Patty McCormack received her first and only Oscar nomination to date for her performance as Rhoda Penmark in Mervyn LeRoy's The Bad Seed. This film (along with the novel and play) is famous for introducing the term 'bad seed' into pop culture, and that it has enduring so many years and is still common today can be at least partially credited to McCormack's chilling performance. Rhoda Penmark has many of the same qualities of iconic villains such as Hannibal Lecter or Norman Bates, in that she has a magnetic, almost seductive quality with a hint of deviousness that makes her off putting and sweet at the same time. Obviously she doesn't quite reach the level that those villains do, mostly because of her (and McCormack's) inexperience and youth, but many time during the film it felt like you were getting a look at at the origins of a sociopath as she learned the tricks of her trade.
The most admirable aspect of this performance is the balance that McCormack strikes between Rhoda's charming little lady side and her cold and heartless side. Throughout the film numerous characters comment on how well-behaved and mature Rhoda is for her age, as she always curtseys when an adult enters the room, and her disinterest in playing with other kids who are 'childish'. But it's her mother Christine (Nancy Kelly) who starts to see the cracks in this facade, and as the film goes on we also begin to see Rhoda's is one of the kids who got away with everything as a child because of the obliviousness of the adults around them, but with a darker twist.. Some of her dialogue starts to sound horribly scripted and fake, as she says what she thinks will get herself out of trouble though she doesn't mean it. 'Nice' Rhoda is all an act. It's a difficult aspect of her performance to judge, because she is supposed to sound fake and unnatural, which is usually something that would lose points in my book from a performance. So you just have to take it for granted that this was McCormack's intent, and in that she succeeds.
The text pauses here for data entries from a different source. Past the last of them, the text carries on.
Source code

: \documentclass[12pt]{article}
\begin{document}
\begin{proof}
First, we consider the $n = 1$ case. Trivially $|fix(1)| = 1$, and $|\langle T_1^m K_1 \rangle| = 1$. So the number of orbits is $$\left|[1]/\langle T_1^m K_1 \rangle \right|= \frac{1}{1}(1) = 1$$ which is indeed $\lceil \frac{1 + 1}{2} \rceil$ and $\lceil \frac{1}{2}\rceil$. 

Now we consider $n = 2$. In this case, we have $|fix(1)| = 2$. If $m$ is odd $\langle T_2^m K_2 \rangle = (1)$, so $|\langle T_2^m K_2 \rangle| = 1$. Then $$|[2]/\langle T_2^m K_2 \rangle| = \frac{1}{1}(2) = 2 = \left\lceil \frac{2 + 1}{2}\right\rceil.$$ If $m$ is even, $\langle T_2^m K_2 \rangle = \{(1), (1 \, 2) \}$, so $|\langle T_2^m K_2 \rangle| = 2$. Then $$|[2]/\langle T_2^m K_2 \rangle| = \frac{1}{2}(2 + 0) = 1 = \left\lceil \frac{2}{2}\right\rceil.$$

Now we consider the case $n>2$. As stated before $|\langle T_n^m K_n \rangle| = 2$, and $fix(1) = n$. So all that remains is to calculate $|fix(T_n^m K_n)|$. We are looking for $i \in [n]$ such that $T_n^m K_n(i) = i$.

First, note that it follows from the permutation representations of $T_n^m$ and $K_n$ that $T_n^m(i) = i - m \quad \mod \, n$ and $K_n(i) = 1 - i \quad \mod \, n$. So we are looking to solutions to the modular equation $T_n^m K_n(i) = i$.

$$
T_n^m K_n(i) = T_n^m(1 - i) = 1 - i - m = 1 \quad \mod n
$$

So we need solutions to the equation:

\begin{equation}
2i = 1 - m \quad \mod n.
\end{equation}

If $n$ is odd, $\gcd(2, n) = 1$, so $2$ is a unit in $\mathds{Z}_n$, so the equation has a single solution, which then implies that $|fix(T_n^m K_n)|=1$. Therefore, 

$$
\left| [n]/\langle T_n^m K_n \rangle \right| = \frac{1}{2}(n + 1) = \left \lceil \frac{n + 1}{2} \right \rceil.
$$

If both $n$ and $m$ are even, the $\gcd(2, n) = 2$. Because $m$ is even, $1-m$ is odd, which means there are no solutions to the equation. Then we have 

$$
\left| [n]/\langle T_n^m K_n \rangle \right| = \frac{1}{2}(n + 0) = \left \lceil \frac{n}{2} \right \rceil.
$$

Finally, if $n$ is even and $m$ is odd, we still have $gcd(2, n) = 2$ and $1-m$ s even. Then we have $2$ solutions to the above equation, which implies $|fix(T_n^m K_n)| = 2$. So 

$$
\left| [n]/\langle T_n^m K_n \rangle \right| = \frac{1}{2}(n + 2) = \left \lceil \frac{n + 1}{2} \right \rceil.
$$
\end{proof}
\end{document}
The intentionally robotic delivery gives way to the real Rhoda, where we see her being a heartless little girl, who seems to have absolutely no remorse in any way for the crimes she's committed. McCormack can't help but be slighty campy in her handling of the character--but that only works to increase the strength of her performance. That camp element is really what makes Rhoda memorable, and lifts the film from banality. There is one particular scene where she finally spills the beans to her mother, and Rhoda's emotions come out for a second in a shocking and bone-chilling way, only to disappear as she attempts to return to the 'sweet girl' persona once more. The way she leaps praise on her mother just moments after revealing that she basically killed a little boy is horrifying and well-acted. The confidence in which Patty handles every scene is surprising considering her age, but she really knows her stuff and commits to every single second of the film.
You don't expect such an unnerving performance to come from Patty McCormack, but she delivers an iconic turn as future sociopath Rhoda Penmark. Her surprising amount of confidence in the role frees her up to give a type of performance that most child actors (such as Mary Badham in To Kill a Mockingbird) would make unconvincing. She handles the duality of the role with ease and authenticity. Yes, the role is one that doesn't quite have the difficulty level as many other nominated performances, but is harder to elevate to the iconic status that McCormack achieves. She's stiff and unnatural in the best way possible. 4.5/5 Thelmas.